Alle landen, behalve IJsland en Turkije, geven althans aan sommige studenten de ene of de andere soort beurs. In Turkije wordt het collegegeld voor sommige studenten gekort, maar bestaan er geen beurzen.

In andere landen is er een groot verschil in de waarschijnlijkheid dat een beurs wordt ontvangen.

In Cyprus, Denemarken en Malta krijgen alle studenten een beurs.

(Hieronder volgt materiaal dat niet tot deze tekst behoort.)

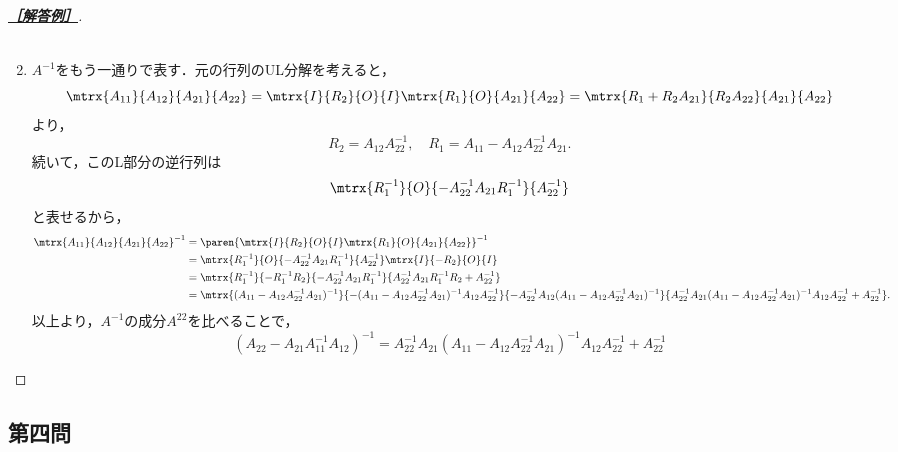 \documentclass[uplatex,dvipdfmx]{jsarticle}
\begin{document}
\begin{proof}[\textbf{\underline{［解答例］}}]
\begin{enumerate}
\begin{align*}
        \end{align*}
        \item $A^{-1}$をもう一通りで表す．元の行列のUL分解を考えると，
        \[\mtrx{A_{11}}{A_{12}}{A_{21}}{A_{22}}=\mtrx{I}{R_2}{O}{I}\mtrx{R_1}{O}{A_{21}}{A_{22}}=\mtrx{R_1+R_2A_{21}}{R_2A_{22}}{A_{21}}{A_{22}}\]
        より，
        \[R_2=A_{12}A_{22}^{-1},\quad R_1=A_{11}-A_{12}A_{22}^{-1}A_{21}.\]
        続いて，このL部分の逆行列は
        \[\mtrx{R_1^{-1}}{O}{-A_{22}^{-1}A_{21}R_1^{-1}}{A_{22}^{-1}}\]
        と表せるから，
        \begin{align*}
            \mtrx{A_{11}}{A_{12}}{A_{21}}{A_{22}}^{-1}&=\paren{\mtrx{I}{R_2}{O}{I}\mtrx{R_1}{O}{A_{21}}{A_{22}}}^{-1}\\
            &=\mtrx{R_1^{-1}}{O}{-A_{22}^{-1}A_{21}R_1^{-1}}{A_{22}^{-1}}\mtrx{I}{-R_2}{O}{I}\\
            &=\mtrx{R_1^{-1}}{-R_1^{-1}R_2}{-A_{22}^{-1}A_{21}R_1^{-1}}{A_{22}^{-1}A_{21}R_1^{-1}R_2+A_{22}^{-1}}\\
            &=\mtrx{(A_{11}-A_{12}A_{22}^{-1}A_{21})^{-1}}{-(A_{11}-A_{12}A_{22}^{-1}A_{21})^{-1}A_{12}A_{22}^{-1}}{-A_{22}^{-1}A_{12}(A_{11}-A_{12}A_{22}^{-1}A_{21})^{-1}}{A_{22}^{-1}A_{21}(A_{11}-A_{12}A_{22}^{-1}A_{21})^{-1}A_{12}A_{22}^{-1}+A_{22}^{-1}}.
        \end{align*}
        以上より，$A^{-1}$の成分$A^{22}$を比べることで，
        \[(A_{22}-A_{21}A_{11}^{-1}A_{12})^{-1}=A_{22}^{-1}A_{21}(A_{11}-A_{12}A_{22}^{-1}A_{21})^{-1}A_{12}A_{22}^{-1}+A_{22}^{-1}\]
    \end{enumerate}
\end{proof}

\subsection{第四問}
\end{document}
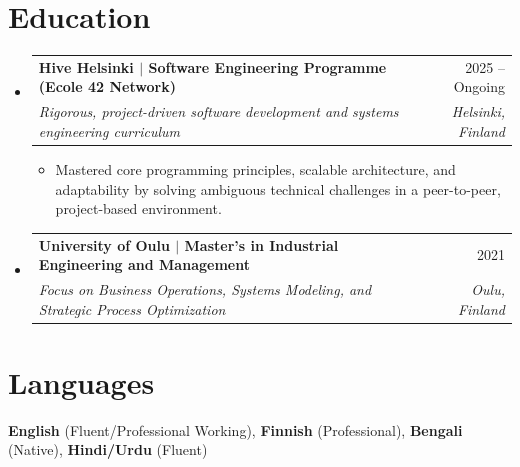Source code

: \documentclass[a4paper,11pt]{article}
\makeatletter
\newcommand{\resumeItem}[1]{
  \item\small{{#1}}
}
\newcommand{\resumeSubheading}[4]{
  \vspace{-1pt}\item
    \begin{tabular*}{0.97\textwidth}[t]{l@{\extracolsep{\fill}}r}
      \textbf{#1} & \small #2 \\
      \textit{\small#3} & \textit{\small #4} \\
    \end{tabular*}\vspace{-6pt}
}
\newcommand{\resumeSubHeadingListStart}{\begin{itemize}[leftmargin=0.15in, label={}]}
\newcommand{\resumeSubHeadingListEnd}{\end{itemize}\vspace{-6pt}}
\newcommand{\resumeItemListStart}{
  \begin{itemize}[leftmargin=0.2in, itemsep=0pt, parsep=0pt, topsep=1pt]
}
\newcommand{\resumeItemListEnd}{\end{itemize}\vspace{-2pt}}
\makeatother
\begin{document}
\vspace{-4pt}

\section{Education}
\resumeSubHeadingListStart
  \resumeSubheading
    {Hive Helsinki $|$ \normalfont Software Engineering Programme (Ecole 42 Network)}{2025 -- Ongoing}
    {Rigorous, project-driven software development and systems engineering curriculum}{Helsinki, Finland}
    \resumeItemListStart
        \resumeItem{Mastered core programming principles, scalable architecture, and adaptability by solving ambiguous technical challenges in a peer-to-peer, project-based environment.}
    \resumeItemListEnd

  \resumeSubheading
    {University of Oulu $|$ \normalfont Master's in Industrial Engineering and Management}{2021}
    {Focus on Business Operations, Systems Modeling, and Strategic Process Optimization}{Oulu, Finland}
\resumeSubHeadingListEnd

\vspace{-2pt}

\section{Languages}
\begin{itemize}[leftmargin=0.15in, label={}, itemsep=0pt, topsep=1pt]
\small{\item{
\textbf{English} (Fluent/Professional Working), \textbf{Finnish} (Professional), \textbf{Bengali} (Native), \textbf{Hindi/Urdu} (Fluent)
}}
\end{itemize}
\end{document}
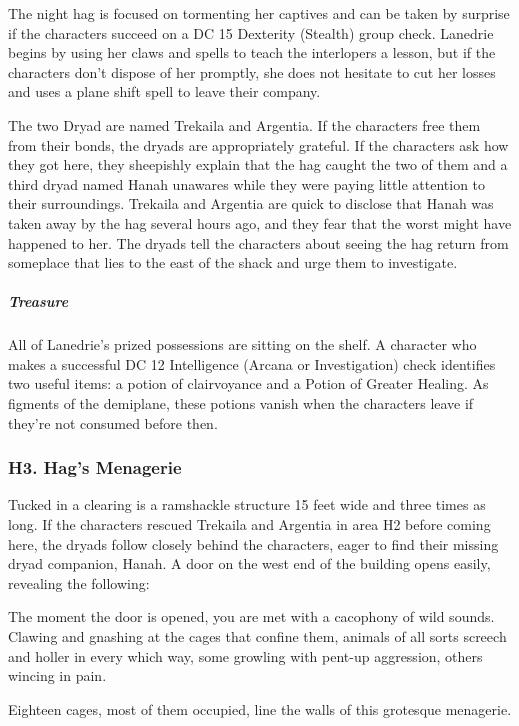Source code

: \documentclass[10pt,a4paper,twoside,bg=print,twocolumn,openany,nodeprecatedcode]{dndbook}
\begin{document}
The night hag is focused on tormenting her captives and can be taken by surprise if the characters succeed on a DC 15 Dexterity (Stealth) group check. Lanedrie begins by using her claws and spells to teach the interlopers a lesson, but if the characters don't dispose of her promptly, she does not hesitate to cut her losses and uses a plane shift spell to leave their company.

The two Dryad are named Trekaila and Argentia. If the characters free them from their bonds, the dryads are appropriately grateful. If the characters ask how they got here, they sheepishly explain that the hag caught the two of them and a third dryad named Hanah unawares while they were paying little attention to their surroundings. Trekaila and Argentia are quick to disclose that Hanah was taken away by the hag several hours ago, and they fear that the worst might have happened to her. The dryads tell the characters about seeing the hag return from someplace that lies to the east of the shack and urge them to investigate.

\subparagraph{Treasure}
All of Lanedrie's prized possessions are sitting on the shelf. A character who makes a successful DC 12 Intelligence (Arcana or Investigation) check identifies two useful items: a potion of clairvoyance and a Potion of Greater Healing. As figments of the demiplane, these potions vanish when the characters leave if they're not consumed before then.

\subsubsection{H3. Hag's Menagerie}
Tucked in a clearing is a ramshackle structure 15 feet wide and three times as long. If the characters rescued Trekaila and Argentia in area H2 before coming here, the dryads follow closely behind the characters, eager to find their missing dryad companion, Hanah. A door on the west end of the building opens easily, revealing the following:

\begin{DndReadAloud}{}
The moment the door is opened, you are met with a cacophony of wild sounds. Clawing and gnashing at the cages that confine them, animals of all sorts screech and holler in every which way, some growling with pent-up aggression, others wincing in pain.

Eighteen cages, most of them occupied, line the walls of this grotesque menagerie.

\end{DndReadAloud}
\end{document}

In Finland, Nederland, Noorwegen, het Verenigd Koninkrijk (Engeland, Wales en Noord-Ierland) en Zweden krijgt de meerderheid van de studenten een beurs.

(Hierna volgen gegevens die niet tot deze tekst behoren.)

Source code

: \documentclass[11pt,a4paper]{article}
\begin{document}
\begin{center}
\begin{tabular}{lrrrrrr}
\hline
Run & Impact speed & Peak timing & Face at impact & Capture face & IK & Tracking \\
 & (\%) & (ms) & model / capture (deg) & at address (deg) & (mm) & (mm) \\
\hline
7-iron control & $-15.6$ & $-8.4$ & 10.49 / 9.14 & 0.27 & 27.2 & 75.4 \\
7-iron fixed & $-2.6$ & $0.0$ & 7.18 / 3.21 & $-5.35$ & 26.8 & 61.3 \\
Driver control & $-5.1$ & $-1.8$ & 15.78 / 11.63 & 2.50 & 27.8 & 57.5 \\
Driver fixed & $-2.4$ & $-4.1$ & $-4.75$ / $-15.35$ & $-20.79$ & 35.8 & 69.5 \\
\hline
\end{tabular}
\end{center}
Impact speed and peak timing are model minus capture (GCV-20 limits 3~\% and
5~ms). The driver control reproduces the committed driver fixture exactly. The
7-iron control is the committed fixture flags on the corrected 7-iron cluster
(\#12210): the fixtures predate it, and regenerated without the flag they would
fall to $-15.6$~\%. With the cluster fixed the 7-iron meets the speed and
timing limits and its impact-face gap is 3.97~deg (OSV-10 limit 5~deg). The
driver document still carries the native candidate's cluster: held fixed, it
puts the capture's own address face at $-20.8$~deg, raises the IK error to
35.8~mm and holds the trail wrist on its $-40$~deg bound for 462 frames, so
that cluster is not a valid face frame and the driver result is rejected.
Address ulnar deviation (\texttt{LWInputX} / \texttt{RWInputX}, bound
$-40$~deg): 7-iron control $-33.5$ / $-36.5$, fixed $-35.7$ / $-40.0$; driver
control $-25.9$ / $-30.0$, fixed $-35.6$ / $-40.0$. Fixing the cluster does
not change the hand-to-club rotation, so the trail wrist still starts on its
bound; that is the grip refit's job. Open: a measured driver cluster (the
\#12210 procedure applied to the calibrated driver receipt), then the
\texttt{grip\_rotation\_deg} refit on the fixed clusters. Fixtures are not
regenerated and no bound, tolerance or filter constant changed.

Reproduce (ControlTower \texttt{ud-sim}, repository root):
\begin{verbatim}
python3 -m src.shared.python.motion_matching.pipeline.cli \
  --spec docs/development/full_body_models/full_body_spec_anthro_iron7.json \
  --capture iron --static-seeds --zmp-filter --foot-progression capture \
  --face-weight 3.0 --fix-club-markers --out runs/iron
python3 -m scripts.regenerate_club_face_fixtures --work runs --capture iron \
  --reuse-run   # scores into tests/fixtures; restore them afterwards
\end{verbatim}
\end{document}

In de overgrote meerderheid van de landen (België, Bulgarije, Duitsland, Estland, Griekenland, Hongarije, Ierland, Italië, Kroatië, Letland, Liechtenstein, Litouwen, Polen, Portugal, Roemenië, het Verenigd Koninkrijk (Schotland), Slowakije, Spanje, Tsjechië) krijgt slechts een minderheid van studenten een beurs. Het percentage varieert van 1 % van de studentenbevolking in Griekenland tot ongeveer 40 % in Hongarije.

Leningen

Hoewel studenten in theorie in alle landen leningen kunnen afsluiten, worden zij als een hoofdkenmerk van een systeem voor steun aan studenten beschouwd als meer dan 5 % van de studentenbevolking een dergelijke lening afsluit. Dat is het geval in 16 landen: Bulgarije, Denemarken, Duitsland, Estland, Finland, Griekenland, Hongarije, Letland, Litouwen, Polen, Slowakije, het Verenigd Koninkrijk (alle onderdelen), Zweden, IJsland, Noorwegen en Turkije.

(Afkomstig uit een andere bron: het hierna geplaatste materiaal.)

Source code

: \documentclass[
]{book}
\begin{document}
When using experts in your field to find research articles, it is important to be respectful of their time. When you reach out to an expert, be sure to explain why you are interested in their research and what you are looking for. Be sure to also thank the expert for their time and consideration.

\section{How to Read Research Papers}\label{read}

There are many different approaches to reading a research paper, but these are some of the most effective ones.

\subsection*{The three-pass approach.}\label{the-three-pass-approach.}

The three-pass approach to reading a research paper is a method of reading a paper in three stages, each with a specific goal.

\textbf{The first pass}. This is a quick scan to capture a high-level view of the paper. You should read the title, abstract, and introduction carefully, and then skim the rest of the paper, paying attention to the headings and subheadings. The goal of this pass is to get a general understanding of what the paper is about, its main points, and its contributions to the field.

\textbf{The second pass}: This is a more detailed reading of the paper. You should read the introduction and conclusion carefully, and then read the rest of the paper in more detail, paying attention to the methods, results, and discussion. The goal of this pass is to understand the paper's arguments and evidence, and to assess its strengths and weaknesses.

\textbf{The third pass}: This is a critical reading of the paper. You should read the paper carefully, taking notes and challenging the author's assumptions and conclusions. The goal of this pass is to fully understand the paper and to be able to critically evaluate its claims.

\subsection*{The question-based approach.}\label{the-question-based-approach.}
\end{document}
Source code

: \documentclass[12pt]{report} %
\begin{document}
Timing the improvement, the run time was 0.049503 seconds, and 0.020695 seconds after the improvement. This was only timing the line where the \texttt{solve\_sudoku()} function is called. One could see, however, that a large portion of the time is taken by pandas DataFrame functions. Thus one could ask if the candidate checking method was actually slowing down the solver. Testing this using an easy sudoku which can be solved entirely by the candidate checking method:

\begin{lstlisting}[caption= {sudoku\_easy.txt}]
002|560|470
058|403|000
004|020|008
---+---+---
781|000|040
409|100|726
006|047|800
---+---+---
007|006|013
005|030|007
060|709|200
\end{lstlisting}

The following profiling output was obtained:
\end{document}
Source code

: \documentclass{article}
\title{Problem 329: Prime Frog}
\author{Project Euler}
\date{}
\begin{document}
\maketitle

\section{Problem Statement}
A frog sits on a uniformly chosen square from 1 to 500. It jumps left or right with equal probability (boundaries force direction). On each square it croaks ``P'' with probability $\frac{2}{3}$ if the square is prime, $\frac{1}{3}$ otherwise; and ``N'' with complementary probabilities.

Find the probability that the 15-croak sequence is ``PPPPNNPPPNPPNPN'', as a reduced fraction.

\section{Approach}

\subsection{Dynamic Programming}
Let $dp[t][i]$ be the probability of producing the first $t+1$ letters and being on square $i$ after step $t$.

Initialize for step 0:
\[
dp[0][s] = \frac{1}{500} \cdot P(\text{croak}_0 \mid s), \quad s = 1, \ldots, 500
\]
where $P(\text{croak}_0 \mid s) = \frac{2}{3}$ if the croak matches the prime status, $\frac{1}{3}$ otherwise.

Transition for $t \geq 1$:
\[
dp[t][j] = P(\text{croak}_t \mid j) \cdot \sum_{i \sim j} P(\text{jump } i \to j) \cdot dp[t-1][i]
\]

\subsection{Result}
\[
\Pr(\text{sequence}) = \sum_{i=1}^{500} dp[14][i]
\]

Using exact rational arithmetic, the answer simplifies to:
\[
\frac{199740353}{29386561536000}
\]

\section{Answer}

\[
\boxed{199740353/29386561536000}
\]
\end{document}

Andere steun: gezinstoelagen en belastingvoordelen voor ouders van studenten

Systemen voor steun aan studenten kunnen de student als een individu beschouwen, dan wel als lid van een gezin dat hulp nodig kan hebben. Met name in de Noordse landen wordt de student als een individu beschouwd, en ontvangt hij de steun. In veel andere landen kan de steun echter afhangen van de algemene gezinstoestand, en sommige vormen van steun kunnen worden verstrekt aan andere gezinsleden dan de student.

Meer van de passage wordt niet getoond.